Configure Schema Exporters Atlas Pro
Exporters provide a declarative way to configure how schema inspection results are exported. They support advanced options like custom naming conventions, file extensions, HTTP webhooks, and chaining multiple exporters.
- SQL
- HCL
- HTTP
- Multiple Exporters
The sql exporter writes the schema as SQL files.
| Argument | Description |
|---|---|
path | (Required) Output path. File for single output, directory when using split_by. |
indent | Indentation string. Defaults to " " (two spaces). Use "\t" for tabs. |
split_by | Split strategy: object creates a file per database object. |
naming | File naming when splitting: lower (default), same, upper, or title. |
exporter "sql" "schema" {
path = "schema/sql"
split_by = object
naming = lower
indent = " "
}
env "prod" {
url = getenv("DB_URL")
export {
schema {
inspect = exporter.sql.schema
}
}
}
The hcl exporter writes the schema as HCL files.
| Argument | Description |
|---|---|
path | (Required) Output path.
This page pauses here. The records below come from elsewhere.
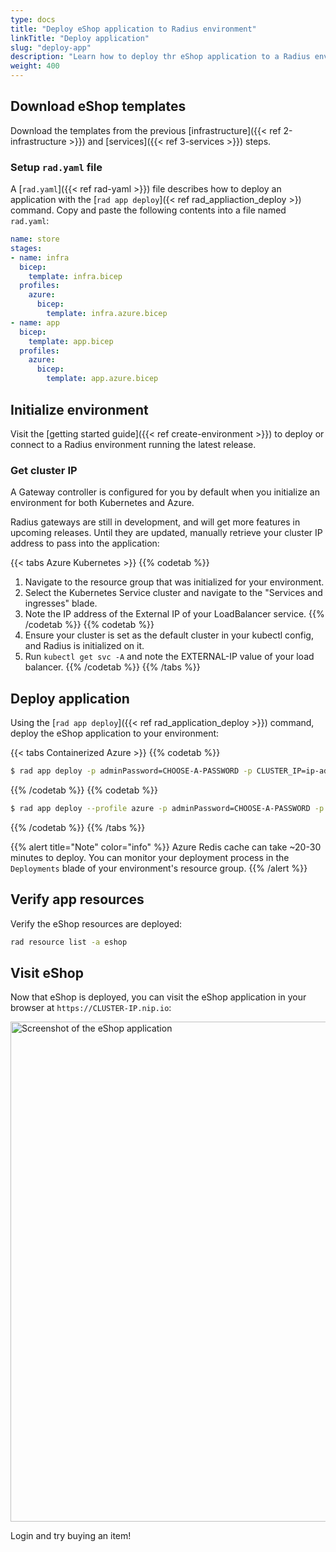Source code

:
```yaml
---
type: docs
title: "Deploy eShop application to Radius environment"
linkTitle: "Deploy application"
slug: "deploy-app"
description: "Learn how to deploy thr eShop application to a Radius environment"
weight: 400
---
```


## Download eShop templates

Download the templates from the previous [infrastructure]({{< ref 2-infrastructure >}}) and [services]({{< ref 3-services >}}) steps.

### Setup `rad.yaml` file

A [`rad.yaml`]({{< ref rad-yaml >}}) file describes how to deploy an application with the [`rad app deploy`]({< ref rad_appliaction_deploy >}) command. Copy and paste the following contents into a file named `rad.yaml`:

```yaml
name: store
stages:
- name: infra
  bicep:
    template: infra.bicep
  profiles:
    azure:
      bicep:
        template: infra.azure.bicep
- name: app
  bicep:
    template: app.bicep
  profiles:
    azure:
      bicep:
        template: app.azure.bicep
```

## Initialize environment

Visit the [getting started guide]({{< ref create-environment >}}) to deploy or connect to a Radius environment running the latest release.

### Get cluster IP

A Gateway controller is configured for you by default when you initialize an environment for both Kubernetes and Azure.

Radius gateways are still in development, and will get more features in upcoming releases. Until they are updated, manually retrieve your cluster IP address to pass into the application:

{{< tabs Azure Kubernetes >}}
{{% codetab %}}

1. Navigate to the resource group that was initialized for your environment.
1. Select the Kubernetes Service cluster and navigate to the "Services and ingresses" blade.
1. Note the IP address of the External IP of your LoadBalancer service.
{{% /codetab %}}
{{% codetab %}}
1. Ensure your cluster is set as the default cluster in your kubectl config, and Radius is initialized on it.
1. Run `kubectl get svc -A` and note the EXTERNAL-IP value of your load balancer.
{{% /codetab %}}
{{% /tabs %}}

## Deploy application

Using the [`rad app deploy`]({{< ref rad_application_deploy >}}) command, deploy the eShop application to your environment:

{{< tabs Containerized Azure >}}
{{% codetab %}}
```sh
$ rad app deploy -p adminPassword=CHOOSE-A-PASSWORD -p CLUSTER_IP=ip-address-you-retrieved
```
{{% /codetab %}}
{{% codetab %}}
```sh
$ rad app deploy --profile azure -p adminPassword=CHOOSE-A-PASSWORD -p CLUSTER_IP=ip-address-you-retrieved
```
{{% /codetab %}}
{{% /tabs %}}

{{% alert title="Note" color="info" %}}
Azure Redis cache can take ~20-30 minutes to deploy. You can monitor your deployment process in the `Deployments` blade of your environment's resource group.
{{% /alert %}}

## Verify app resources

Verify the eShop resources are deployed:

```sh
rad resource list -a eshop
```

## Visit eShop

Now that eShop is deployed, you can visit the eShop application in your browser at `https://CLUSTER-IP.nip.io`:

<img src="eshop.png" alt="Screenshot of the eShop application" width=800 >

Login and try buying an item!
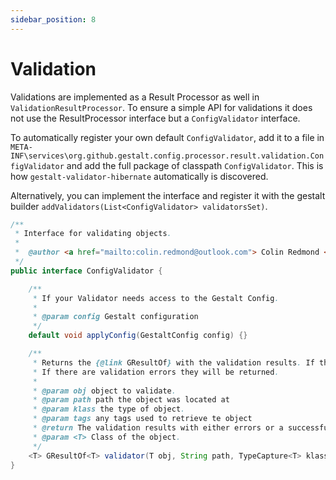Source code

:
 ```yaml
---
sidebar_position: 8
---
```


# Validation
Validations are implemented as a Result Processor as well in `ValidationResultProcessor`.
To ensure a simple API for validations it does not use the ResultProcessor interface but a `ConfigValidator` interface.

To automatically register your own default `ConfigValidator`, add it to a file in `META-INF\services\org.github.gestalt.config.processor.result.validation.ConfigValidator` and add the full package of classpath `ConfigValidator`. This is how `gestalt-validator-hibernate` automatically is discovered.

Alternatively, you can implement the interface and register it with the gestalt builder `addValidators(List<ConfigValidator> validatorsSet)`.

```java
/**
 * Interface for validating objects.
 *
 *  @author <a href="mailto:colin.redmond@outlook.com"> Colin Redmond </a> (c) 2025.
 */
public interface ConfigValidator {

    /**
     * If your Validator needs access to the Gestalt Config.
     *
     * @param config Gestalt configuration
     */
    default void applyConfig(GestaltConfig config) {}

    /**
     * Returns the {@link GResultOf} with the validation results. If the object is ok it will return the result with no errors.
     * If there are validation errors they will be returned.
     *
     * @param obj object to validate.
     * @param path path the object was located at
     * @param klass the type of object.
     * @param tags any tags used to retrieve te object
     * @return The validation results with either errors or a successful  obj.
     * @param <T> Class of the object.
     */
    <T> GResultOf<T> validator(T obj, String path, TypeCapture<T> klass, Tags tags);
}
```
File for single output, directory when using split_by. |
split_by | Split strategy: object, schema, or type. |
naming | File naming when splitting: lower (default), same, upper, or title. |
ext | File extension (defaults to .hcl). Use .pg.hcl, .my.hcl, etc. for editor support. |
exporter "hcl" "schema" {
path = "schema/hcl"
split_by = object
naming = lower
ext = ".pg.hcl"
}
env "prod" {
url = getenv("DB_URL")
export {
schema {
inspect = exporter.hcl.schema
}
}
}
The http exporter sends schema inspection results to an HTTP endpoint.
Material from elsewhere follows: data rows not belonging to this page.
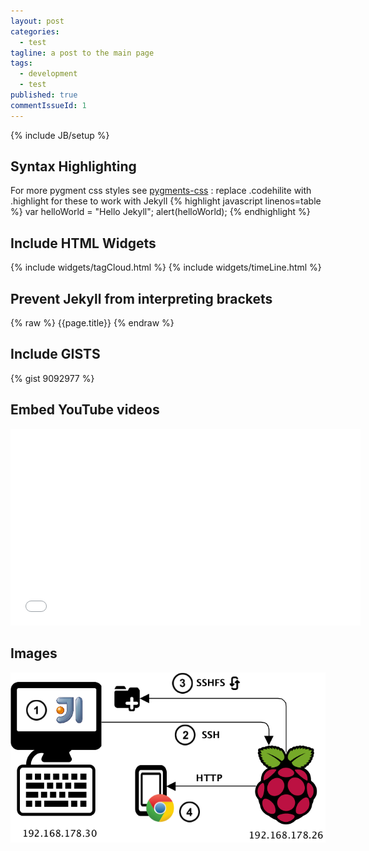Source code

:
```yaml
---
layout: post
categories: 
  - test
tagline: a post to the main page
tags: 
  - development
  - test
published: true
commentIssueId: 1
---
```


{% include JB/setup %}

## Syntax Highlighting
For more pygment css styles see [pygments-css](https://github.com/richleland/pygments-css) : replace .codehilite with .highlight for these to work with Jekyll
{% highlight javascript linenos=table %}
var helloWorld = "Hello Jekyll";
alert(helloWorld);
{% endhighlight %}


## Include HTML Widgets
{% include widgets/tagCloud.html %}
{% include widgets/timeLine.html %}

## Prevent Jekyll from interpreting brackets
{% raw %}
{{page.title}}
{% endraw %}

## Include GISTS
{% gist 9092977 %}

## Embed YouTube videos
<iframe width="560" height="315"  src="//www.youtube.com/embed/XK-dLdLQdIE" frameborder="0"></iframe>

## Images
![Develop local, run remote](/assets/images/DevEnvironment.png)



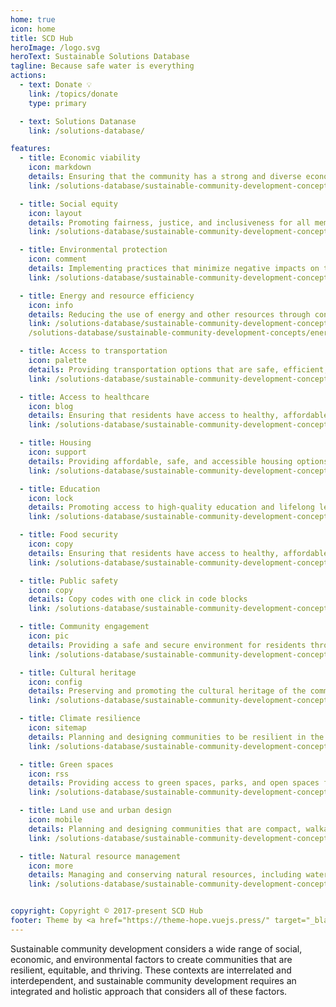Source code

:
 ```yaml
---
home: true
icon: home
title: SCD Hub
heroImage: /logo.svg
heroText: Sustainable Solutions Database
tagline: Because safe water is everything
actions:
  - text: Donate 💡
    link: /topics/donate
    type: primary

  - text: Solutions Datanase
    link: /solutions-database/

features:
  - title: Economic viability
    icon: markdown
    details: Ensuring that the community has a strong and diverse economy that supports local businesses, creates jobs, and provides economic opportunities
    link: /solutions-database/sustainable-community-development-concepts/economic-viability

  - title: Social equity
    icon: layout
    details: Promoting fairness, justice, and inclusiveness for all members of the community, regardless of race, gender, income, or other social characteristics.
    link: /solutions-database/sustainable-community-development-concepts/social-equity

  - title: Environmental protection
    icon: comment
    details: Implementing practices that minimize negative impacts on the natural environment, conserve natural resources, and promote ecosystem health.
    link: /solutions-database/sustainable-community-development-concepts/environmental-protection

  - title: Energy and resource efficiency
    icon: info
    details: Reducing the use of energy and other resources through conservation, energy-efficient technologies, and renewable energy sources.
    link: /solutions-database/sustainable-community-development-concepts/energy-and-resource-efficiency.html
    /solutions-database/sustainable-community-development-concepts/energy-and-resource-efficiiency

  - title: Access to transportation
    icon: palette
    details: Providing transportation options that are safe, efficient, and accessible for all members of the community, including public transportation, biking, and walking.
    link: /solutions-database/sustainable-community-development-concepts/access-to-transportation

  - title: Access to healthcare
    icon: blog
    details: Ensuring that residents have access to healthy, affordable, and culturally appropriate food.
    link: /solutions-database/sustainable-community-development-concepts/access-to-healthcare

  - title: Housing
    icon: support
    details: Providing affordable, safe, and accessible housing options for all members of the community.
    link: /solutions-database/sustainable-community-development-concepts/housing

  - title: Education
    icon: lock
    details: Promoting access to high-quality education and lifelong learning opportunities.
    link: /solutions-database/sustainable-community-development-concepts/education

  - title: Food security
    icon: copy
    details: Ensuring that residents have access to healthy, affordable, and culturally appropriate food.
    link: /solutions-database/sustainable-community-development-concepts/food-security

  - title: Public safety
    icon: copy
    details: Copy codes with one click in code blocks
    link: /solutions-database/sustainable-community-development-concepts/public-safety

  - title: Community engagement
    icon: pic
    details: Providing a safe and secure environment for residents through community policing, emergency response, and disaster preparedness.
    link: /solutions-database/sustainable-community-development-concepts/community-engagement

  - title: Cultural heritage
    icon: config
    details: Preserving and promoting the cultural heritage of the community, including arts, music, and other cultural expressions
    link: /solutions-database/sustainable-community-development-concepts/cultural-heritage

  - title: Climate resilience
    icon: sitemap
    details: Planning and designing communities to be resilient in the face of changing climate conditions and extreme weather events.
    link: /solutions-database/sustainable-community-development-concepts/climate-resilience

  - title: Green spaces
    icon: rss
    details: Providing access to green spaces, parks, and open spaces for residents to enjoy and connect with nature.
    link: /solutions-database/sustainable-community-development-concepts/green-spaces

  - title: Land use and urban design
    icon: mobile
    details: Planning and designing communities that are compact, walkable, and feature a mix of uses and transportation options.
    link: /solutions-database/sustainable-community-development-concepts/land-use-urban-design

  - title: Natural resource management
    icon: more
    details: Managing and conserving natural resources, including water, forests, wildlife, and other natural areas.
    link: /solutions-database/sustainable-community-development-concepts/natural-resource-management


copyright: Copyright © 2017-present SCD Hub
footer: Theme by <a href="https://theme-hope.vuejs.press/" target="_blank">VuePress Theme Hope</a> | MIT Licensed, 
---
```


Sustainable community development considers a wide range of social, economic, and environmental factors to create communities that are resilient, equitable, and thriving. These contexts are interrelated and interdependent, and sustainable community development requires an integrated and holistic approach that considers all of these factors.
| Argument | Description |
|---|---|
url | (Required) Request URL (http or https). |
method | (Required) HTTP method: GET, POST, PUT, PATCH. |
body | Static request body. Mutually exclusive with body_template. |
body_template | Go template for dynamic body. Supports {{ sql . }}, {{ json . }}, {{ .MarshalHCL }}. |
headers | Map of HTTP headers. |
request_timeout_ms | Request timeout in milliseconds. |
retry | Retry block with attempts, min_delay_ms, max_delay_ms. |
exporter "http" "webhook" {
url = "https://api.example.com/schemas"
method = "POST"
body_template = "{{ sql . }}"
headers = {
"Content-Type" = "text/plain"
}
}
env "prod" {
url = getenv("DB_URL")
export {
schema {
inspect = exporter.http.webhook
}
}
}
The multi exporter chains multiple exporters together.
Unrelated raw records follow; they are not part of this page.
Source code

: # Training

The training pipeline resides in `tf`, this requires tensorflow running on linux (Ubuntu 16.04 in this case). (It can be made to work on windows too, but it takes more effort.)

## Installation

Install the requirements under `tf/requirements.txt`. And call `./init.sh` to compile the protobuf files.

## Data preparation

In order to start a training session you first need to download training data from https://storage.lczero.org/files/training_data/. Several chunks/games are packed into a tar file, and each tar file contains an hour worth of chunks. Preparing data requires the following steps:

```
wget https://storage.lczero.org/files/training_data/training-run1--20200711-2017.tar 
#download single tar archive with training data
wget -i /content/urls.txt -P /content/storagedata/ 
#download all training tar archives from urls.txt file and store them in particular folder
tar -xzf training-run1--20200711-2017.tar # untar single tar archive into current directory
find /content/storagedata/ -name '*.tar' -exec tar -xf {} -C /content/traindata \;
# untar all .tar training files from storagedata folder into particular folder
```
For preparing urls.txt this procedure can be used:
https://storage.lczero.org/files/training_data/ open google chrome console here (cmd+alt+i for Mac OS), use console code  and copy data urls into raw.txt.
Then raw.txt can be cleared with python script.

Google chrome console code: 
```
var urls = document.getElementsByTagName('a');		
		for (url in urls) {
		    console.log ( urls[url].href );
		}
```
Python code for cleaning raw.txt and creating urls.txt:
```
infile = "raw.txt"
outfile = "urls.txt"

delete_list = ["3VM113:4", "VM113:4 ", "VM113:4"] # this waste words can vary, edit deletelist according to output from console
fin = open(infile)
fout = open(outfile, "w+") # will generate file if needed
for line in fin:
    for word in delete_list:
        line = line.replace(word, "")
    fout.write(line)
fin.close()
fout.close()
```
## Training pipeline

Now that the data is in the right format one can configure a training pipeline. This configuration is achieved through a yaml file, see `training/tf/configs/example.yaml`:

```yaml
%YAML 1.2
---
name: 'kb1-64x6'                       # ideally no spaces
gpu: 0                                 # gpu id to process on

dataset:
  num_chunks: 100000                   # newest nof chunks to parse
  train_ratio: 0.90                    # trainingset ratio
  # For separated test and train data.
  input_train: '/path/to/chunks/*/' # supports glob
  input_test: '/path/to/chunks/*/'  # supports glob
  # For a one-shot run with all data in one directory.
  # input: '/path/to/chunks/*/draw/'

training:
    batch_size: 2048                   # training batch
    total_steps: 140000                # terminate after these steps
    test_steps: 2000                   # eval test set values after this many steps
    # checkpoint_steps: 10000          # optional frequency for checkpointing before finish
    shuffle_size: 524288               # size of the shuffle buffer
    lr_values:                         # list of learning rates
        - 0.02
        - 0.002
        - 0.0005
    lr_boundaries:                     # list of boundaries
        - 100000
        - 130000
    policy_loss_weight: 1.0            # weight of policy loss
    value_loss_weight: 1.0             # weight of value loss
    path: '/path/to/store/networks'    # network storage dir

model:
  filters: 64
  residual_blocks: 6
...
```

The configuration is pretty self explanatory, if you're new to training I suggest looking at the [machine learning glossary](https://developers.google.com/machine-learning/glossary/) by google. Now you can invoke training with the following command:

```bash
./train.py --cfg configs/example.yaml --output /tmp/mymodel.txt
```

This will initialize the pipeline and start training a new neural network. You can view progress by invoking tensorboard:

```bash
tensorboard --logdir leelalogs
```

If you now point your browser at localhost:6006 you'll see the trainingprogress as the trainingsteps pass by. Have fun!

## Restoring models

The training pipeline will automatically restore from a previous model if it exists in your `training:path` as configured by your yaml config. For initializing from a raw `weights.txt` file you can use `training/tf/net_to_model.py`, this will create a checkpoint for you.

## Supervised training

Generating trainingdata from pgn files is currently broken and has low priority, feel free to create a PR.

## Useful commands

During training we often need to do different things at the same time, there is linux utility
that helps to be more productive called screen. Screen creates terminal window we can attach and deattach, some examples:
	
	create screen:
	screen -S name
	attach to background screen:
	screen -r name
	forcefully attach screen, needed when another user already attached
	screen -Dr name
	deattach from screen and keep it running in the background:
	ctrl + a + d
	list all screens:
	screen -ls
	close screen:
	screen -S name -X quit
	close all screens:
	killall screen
| Argument | Description |
|---|---|
exporters | (Required) List of exporter references. |
on_error | Error handling: FAIL (default), CONTINUE, or IGNORE. |
exporter "sql" "schema" {
path = "schema/sql"
split_by = object
}
exporter "hcl" "schema" {
path = "schema/hcl"
split_by = object
}
exporter "multi" "all" {
exporters = [
exporter.sql.schema,
exporter.hcl.schema,
]
}
env "prod" {
url = getenv("DB_URL")
export {
schema {
inspect = exporter.multi.all
}
}
}
For the complete exporter reference, see the Exporters documentation.
Next Steps
After exporting your database schema to code, you can leverage this code in various ways to manage and evolve your database schema effectively. Here are some recommended next steps:
Versioned Migrations
Manage your schema changes through versioned migration files. Use the atlas migrate diff command to generate migrations, atlas migrate apply to apply them, and integrate Atlas into your CI/CD pipeline for safe, auditable deployments.
Declarative Migrations
Manage your schema declaratively by defining the desired state as code, and let Atlas plan and apply the changes using atlas schema apply. To review or approve changes before applying them, use atlas schema plan to pre-plan and approve migrations in advance.